**Exercise description:** From the entries below, please output exactly the lines starting at the one containing "where $A$ and" and ending at the one containing "By the second", both included.

[Dataset entries]
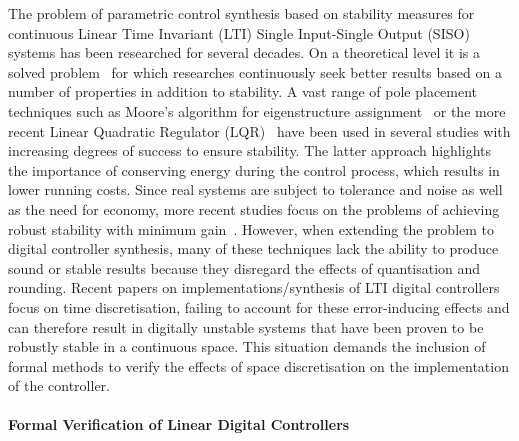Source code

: \documentclass{sig-alternate-05-2015}
\begin{document}
The problem of parametric control synthesis based on stability measures for
continuous Linear Time Invariant (LTI) Single Input-Single Output (SISO)
systems has been researched for several decades.  On a theoretical level it
is a solved problem~\cite{wonham1967pole} for which researches continuously
seek better results based on a number of properties in addition to
stability.  A vast range of pole placement techniques such as Moore's
algorithm for eigenstructure assignment~\cite{klein1977eigenvalue} or the
more recent Linear Quadratic Regulator (LQR)~\cite{bemporad2002explicit}
have been used in several studies with increasing degrees of success to
ensure stability.  The latter approach highlights the importance of
conserving energy during the control process, which results in lower running
costs.  Since real systems are subject to tolerance and noise as well as the
need for economy, more recent studies focus on the problems of achieving
robust stability with minimum gain~\cite{schmid2014unified,
konigorski2012pole}.  However, when extending the problem to digital
controller synthesis, many of these techniques lack the ability to produce
sound or stable results because they disregard the effects of quantisation
and rounding.  Recent papers on implementations/synthesis of LTI digital
controllers~\cite{das2013lqr,ghosh2013fpga} focus on time discretisation,
failing to account for these error-inducing effects and can therefore result
in digitally unstable systems that have been proven to be robustly stable in
a continuous space.  This situation demands the inclusion of formal methods
to verify the effects of space discretisation on the implementation of the
controller.

\paragraph{Formal Verification of Linear Digital Controllers} 
\end{document}
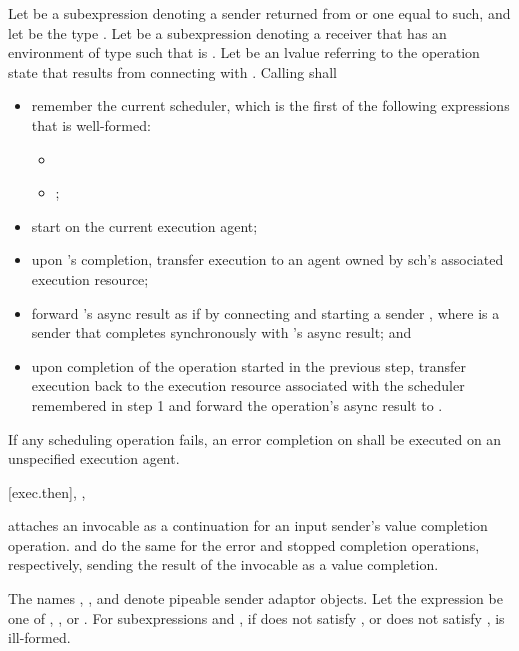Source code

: \pnum
Let  be a subexpression denoting
a sender returned from  or one equal to such, and
let  be the type .
Let  be a subexpression denoting a receiver
that has an environment of type 
such that  is .
Let  be an lvalue referring to the operation state
that results from connecting  with .
Calling  shall
\begin{itemize}
\item
remember the current scheduler,
which is the first of the following expressions that is well-formed:
\begin{itemize}
\item {}
\item {};
\end{itemize}
\item
start  on the current execution agent;
\item
upon 's completion,
transfer execution to an agent
owned by sch's associated execution resource;
\item
forward 's async result as if by
connecting and starting a sender ,
where  is a sender
that completes synchronously with 's async result; and
\item
upon completion of the operation started in the previous step,
transfer execution back to the execution resource
associated with the scheduler remembered in step 1 and
forward the operation's async result to .
\end{itemize}
If any scheduling operation fails,
an error completion on  shall be executed on
an unspecified execution agent.

[exec.then]{, , }

\pnum
{} attaches an invocable as a continuation
for an input sender's value completion operation.
 and  do the same
for the error and stopped completion operations, respectively,
sending the result of the invocable as a value completion.

\pnum
The names , , and 
denote pipeable sender adaptor objects.
Let the expression  be one of
, , or .
For subexpressions  and ,
if  does not satisfy , or
 does not satisfy ,
is ill-formed.

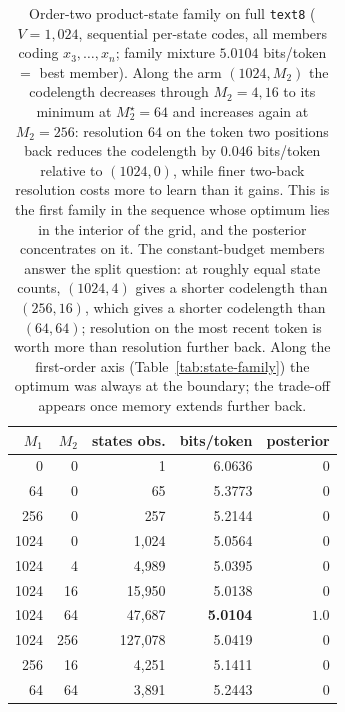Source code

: \documentclass[11pt]{article}
\begin{document}
\begin{table}[ht]
\centering
\begin{tabular}{rrrrr}
\toprule
$M_1$ & $M_2$ & states obs. & bits/token & posterior \\
\midrule
    0 &    0 &        1 & 6.0636 & $0$ \\
   64 &    0 &       65 & 5.3773 & $0$ \\
  256 &    0 &      257 & 5.2144 & $0$ \\
 1024 &    0 &    1{,}024 & 5.0564 & $0$ \\
 1024 &    4 &    4{,}989 & 5.0395 & $0$ \\
 1024 &   16 &   15{,}950 & 5.0138 & $0$ \\
 1024 &   64 &   47{,}687 & \textbf{5.0104} & $1.0$ \\
 1024 &  256 &  127{,}078 & 5.0419 & $0$ \\
  256 &   16 &    4{,}251 & 5.1411 & $0$ \\
   64 &   64 &    3{,}891 & 5.2443 & $0$ \\
\bottomrule
\end{tabular}
\caption{Order-two product-state family on full \texttt{text8}
  ($V=1{,}024$, sequential per-state codes, all members coding
  $x_3,\dots,x_n$; family mixture $5.0104$ bits/token $=$ best member).
  Along the arm $(1024, M_2)$ the codelength decreases through
  $M_2 = 4, 16$ to its minimum at $M_2^\star = 64$ and increases again
  at $M_2 = 256$: resolution $64$ on the token two positions back
  reduces the codelength by $0.046$ bits/token relative to $(1024,0)$,
  while finer two-back resolution costs more to learn than it gains.
  This is the first family in the sequence whose optimum lies in the
  interior of the grid, and the posterior concentrates on it.  The
  constant-budget members answer the split question: at roughly equal
  state counts, $(1024,4)$ gives a shorter codelength than $(256,16)$,
  which gives a shorter codelength than $(64,64)$; resolution on the
  most recent token is worth more than resolution further back.  Along
  the first-order axis (Table~\ref{tab:state-family}) the optimum was
  always at the boundary; the trade-off appears once memory extends
  further back.}
\label{tab:product-family}
\end{table}
\end{document}
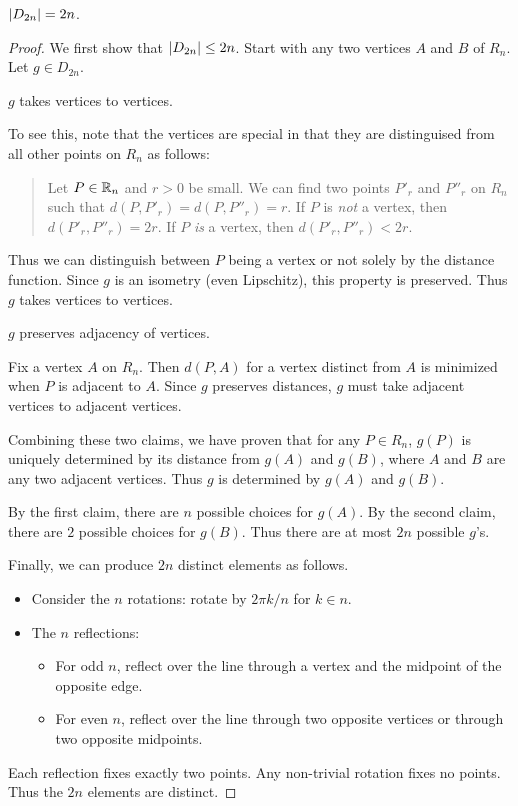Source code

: \begin{proposition}
    $\lvert D_{2n}\rvert = 2n$.
\end{proposition}
\begin{proof}
    We first show that $\lvert D_{2n}\rvert \le 2n$.
    Start with any two vertices $A$ and $B$ of $R_n$.
    Let $g \in D_{2n}$.

    \begin{claim}
        $g$ takes vertices to vertices.
    \end{claim}
    To see this, note that the vertices are special in that they are
    distinguised from all other points on $R_n$ as follows:
    \begin{quotation}
        Let $P \in \mathbb{R}_n$ and $r > 0$ be small.
        We can find two points $P'_r$ and $P''_r$ on $R_n$ such that
        $d(P, P'_r) = d(P, P''_r) = r$.
        If $P$ is \emph{not} a vertex, then $d(P'_r, P''_r) = 2r$.
        If $P$ \emph{is} a vertex, then $d(P'_r, P''_r) < 2r$.
    \end{quotation}
    Thus we can distinguish between $P$ being a vertex or not solely by the
    distance function.
    Since $g$ is an isometry (even Lipschitz), this property is preserved.
    Thus $g$ takes vertices to vertices.

    \begin{claim}
        $g$ preserves adjacency of vertices.
    \end{claim}
    Fix a vertex $A$ on $R_n$.
    Then $d(P, A)$ for a vertex distinct from $A$ is minimized when $P$
    is adjacent to $A$.
    Since $g$ preserves distances, $g$ must take adjacent vertices to
    adjacent vertices.

    Combining these two claims, we have proven that for any $P \in R_n$,
    $g(P)$ is uniquely determined by its distance from $g(A)$ and $g(B)$,
    where $A$ and $B$ are any two adjacent vertices.
    Thus $g$ is determined by $g(A)$ and $g(B)$.

    By the first claim, there are $n$ possible choices for $g(A)$.
    By the second claim, there are $2$ possible choices for $g(B)$.
    Thus there are at most $2n$ possible $g$'s.

    Finally, we can produce $2n$ distinct elements as follows.
    \begin{itemize}
        \item Consider the $n$ rotations: rotate by $2\pi k / n$ for
            $k \in n$.
        \item The $n$ reflections:
        \begin{itemize}
            \item For odd $n$, reflect over the line through a vertex and
                the midpoint of the opposite edge.
            \item For even $n$, reflect over the line through two opposite
                vertices or through two opposite midpoints.
        \end{itemize}
    \end{itemize}
    Each reflection fixes exactly two points.
    Any non-trivial rotation fixes no points.
    Thus the $2n$ elements are distinct.
\end{proof}

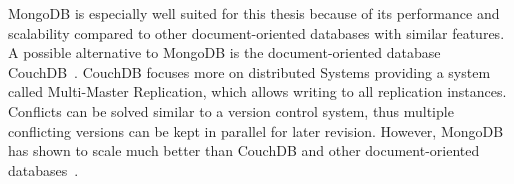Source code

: MongoDB is especially well suited for this thesis because of its
performance and scalability compared to other document-oriented
databases with similar features. A possible alternative to MongoDB is
the document-oriented database CouchDB~\cite{CouchDB}. CouchDB focuses
more on distributed Systems providing a system called Multi-Master
Replication, which allows writing to all replication instances.
Conflicts can be solved similar to a version control system, thus
multiple conflicting versions can be kept in parallel for later
revision. However, MongoDB has shown to scale much better than CouchDB
and other document-oriented databases~\cite{db-comparison}.
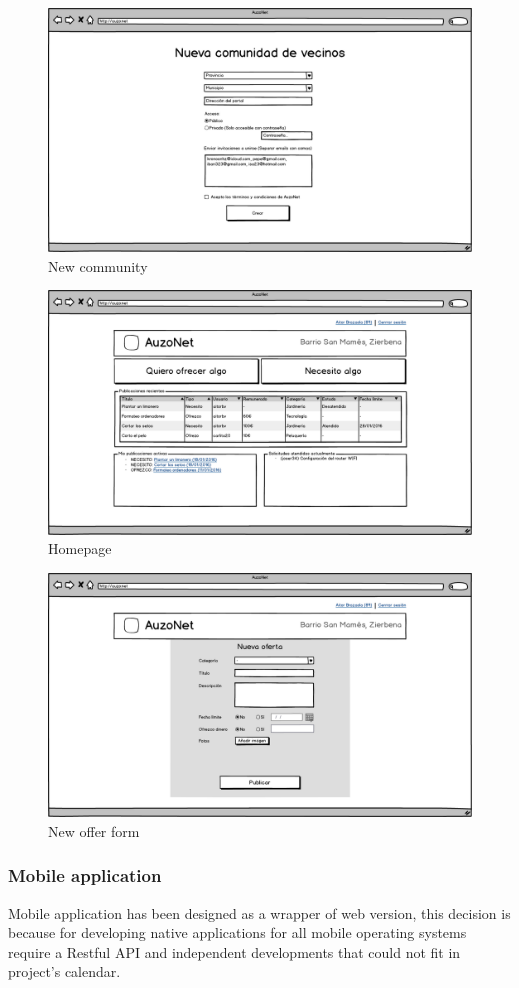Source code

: \documentclass{DeustoFDP}
\begin{document}
\begin{figure}[h!]
	\centering
	\includegraphics[width=0.7\linewidth]{fig/mockups/newcommunity}
	\caption[New community]{New community}
	\label{fig:newcommunity}
\end{figure}

\begin{figure}[h!]
	\centering
	\includegraphics[width=0.7\linewidth]{fig/mockups/home}
	\caption[Homepage]{Homepage}
	\label{fig:home}
\end{figure}

\begin{figure}[h!]
	\centering
	\includegraphics[width=0.7\linewidth]{fig/mockups/newoffer}
	\caption[New offer form]{New offer form}
	\label{fig:newoffer}
\end{figure}
\newpage
\subsubsection{Mobile application}
Mobile application has been designed as a wrapper of web version, this decision is because for developing native applications for all mobile operating systems require a Restful API and independent developments that could not fit in project's calendar.
\end{document}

**Completed exercise:**
    where $A$ and $B$ are any two adjacent vertices.
    Thus $g$ is determined by $g(A)$ and $g(B)$.

    By the first claim, there are $n$ possible choices for $g(A)$.
    By the second claim, there are $2$ possible choices for $g(B)$.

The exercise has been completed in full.